IMAGE INFORMATION
EditThe Hobey Baker Memorial Award
Presented annually to the Outstanding Collegiate Hockey Player in the United States.
The first award was given in 1981 to Neal Broten of the University of Minnesota who was also the model for the bronze sculpture that comprised the actual Hobey Baker Memorial Award trophy.
Who was Hobey Baker
Hobart Amory Hare Baker (January 15, 1892-December 21, 1918), known as Hobey Baker, was a noted athlete and fighter pilot of the early 20th century. He was born in Bala Cynwyd, Pennsylvania, a suburb of Philadelphia and attended St. Paul’s School in Concord, New Hampshire, where Malcolm Gordon was coach of the ice Hockey team, graduating in 1909. In 1910 he enrolled in Princeton University and during his time there he was elected to the Ivy Club, while also playing baseball, football and Hockey. By the time he graduated, he had led Princeton to a national championship in football (1911) and two national championships in Hockey (1912 and 1914). Baker was also famous for his refusal to wear headgear in football and for the fact that he was penalized only once during his entire Hockey career at Princeton.

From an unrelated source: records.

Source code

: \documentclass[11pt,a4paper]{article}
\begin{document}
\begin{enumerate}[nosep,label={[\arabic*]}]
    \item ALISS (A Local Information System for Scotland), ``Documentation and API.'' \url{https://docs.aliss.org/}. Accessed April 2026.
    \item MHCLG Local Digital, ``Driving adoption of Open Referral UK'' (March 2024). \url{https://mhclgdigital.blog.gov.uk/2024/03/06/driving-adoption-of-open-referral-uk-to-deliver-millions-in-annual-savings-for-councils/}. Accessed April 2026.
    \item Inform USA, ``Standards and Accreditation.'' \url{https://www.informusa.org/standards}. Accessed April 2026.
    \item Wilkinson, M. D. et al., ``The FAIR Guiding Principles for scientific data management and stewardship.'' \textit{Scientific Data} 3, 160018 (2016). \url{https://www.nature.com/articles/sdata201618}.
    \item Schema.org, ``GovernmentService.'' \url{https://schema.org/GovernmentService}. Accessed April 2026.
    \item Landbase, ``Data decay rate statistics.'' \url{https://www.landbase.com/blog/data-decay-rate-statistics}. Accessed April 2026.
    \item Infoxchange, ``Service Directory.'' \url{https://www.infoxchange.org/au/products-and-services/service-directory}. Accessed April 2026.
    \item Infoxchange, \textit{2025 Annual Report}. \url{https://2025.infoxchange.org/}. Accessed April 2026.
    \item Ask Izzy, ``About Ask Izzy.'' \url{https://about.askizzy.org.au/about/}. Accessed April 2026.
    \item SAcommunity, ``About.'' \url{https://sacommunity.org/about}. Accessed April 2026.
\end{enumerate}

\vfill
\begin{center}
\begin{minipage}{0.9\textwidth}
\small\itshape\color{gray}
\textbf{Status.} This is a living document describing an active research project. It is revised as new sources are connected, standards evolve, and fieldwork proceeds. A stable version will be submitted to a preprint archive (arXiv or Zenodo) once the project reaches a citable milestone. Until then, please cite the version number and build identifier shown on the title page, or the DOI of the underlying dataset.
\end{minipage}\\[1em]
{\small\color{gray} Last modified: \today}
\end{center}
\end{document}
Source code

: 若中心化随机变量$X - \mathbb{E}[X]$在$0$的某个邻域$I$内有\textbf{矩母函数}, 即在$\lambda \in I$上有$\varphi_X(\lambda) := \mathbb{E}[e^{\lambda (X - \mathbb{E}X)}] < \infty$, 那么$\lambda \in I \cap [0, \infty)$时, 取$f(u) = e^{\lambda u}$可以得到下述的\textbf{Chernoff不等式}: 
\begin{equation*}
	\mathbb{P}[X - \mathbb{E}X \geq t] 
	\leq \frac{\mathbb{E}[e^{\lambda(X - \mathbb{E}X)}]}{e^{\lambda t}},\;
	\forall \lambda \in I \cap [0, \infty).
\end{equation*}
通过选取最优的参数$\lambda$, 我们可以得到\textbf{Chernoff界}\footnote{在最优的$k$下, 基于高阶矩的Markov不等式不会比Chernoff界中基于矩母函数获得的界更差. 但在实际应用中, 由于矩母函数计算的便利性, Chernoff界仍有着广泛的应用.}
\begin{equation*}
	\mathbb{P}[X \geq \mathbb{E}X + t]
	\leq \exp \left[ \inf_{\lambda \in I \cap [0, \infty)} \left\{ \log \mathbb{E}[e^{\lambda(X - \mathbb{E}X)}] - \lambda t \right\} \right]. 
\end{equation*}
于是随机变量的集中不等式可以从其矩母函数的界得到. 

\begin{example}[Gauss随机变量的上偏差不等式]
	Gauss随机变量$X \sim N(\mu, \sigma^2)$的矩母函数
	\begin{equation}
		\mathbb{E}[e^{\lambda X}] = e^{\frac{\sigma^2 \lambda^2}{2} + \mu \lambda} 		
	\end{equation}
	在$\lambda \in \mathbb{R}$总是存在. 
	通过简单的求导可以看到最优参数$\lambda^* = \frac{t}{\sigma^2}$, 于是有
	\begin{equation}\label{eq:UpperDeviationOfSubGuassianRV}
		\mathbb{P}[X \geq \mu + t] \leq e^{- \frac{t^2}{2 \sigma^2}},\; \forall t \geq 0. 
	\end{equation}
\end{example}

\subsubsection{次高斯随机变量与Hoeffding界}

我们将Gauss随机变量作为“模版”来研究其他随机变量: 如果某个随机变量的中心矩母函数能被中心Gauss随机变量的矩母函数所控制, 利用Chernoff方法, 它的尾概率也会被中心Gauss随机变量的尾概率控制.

Following graduation, Baker worked at J. P. Morgan Bank in New York City and played for the St. Nicholas Club in Manhattan, one of the top amateur clubs in the United States (there was no professional American Hockey at that time). He enlisted in the U.S. Army as a pilot upon the country’s entry into World War I and left for Europe in 1917. By 1918, he was a member of the Lafayette Escadrille, commanding the 103rd Aero Squadron and painting his Spad XIII orange and black in honor of his alma mater.
Contrary to the newspaper accounts of his day, however, Baker was not an ace. He had only three confirmed kills to his name, rather than the necessary five, although he was awarded the Croix de Guerre by the French government for his service. He was killed in a plane crash just weeks after the armistice while test flying one of his squadron’s newly repaired Spad’s near Toul. Ironically, his orders to return home to the United States were found tucked inside his jacket.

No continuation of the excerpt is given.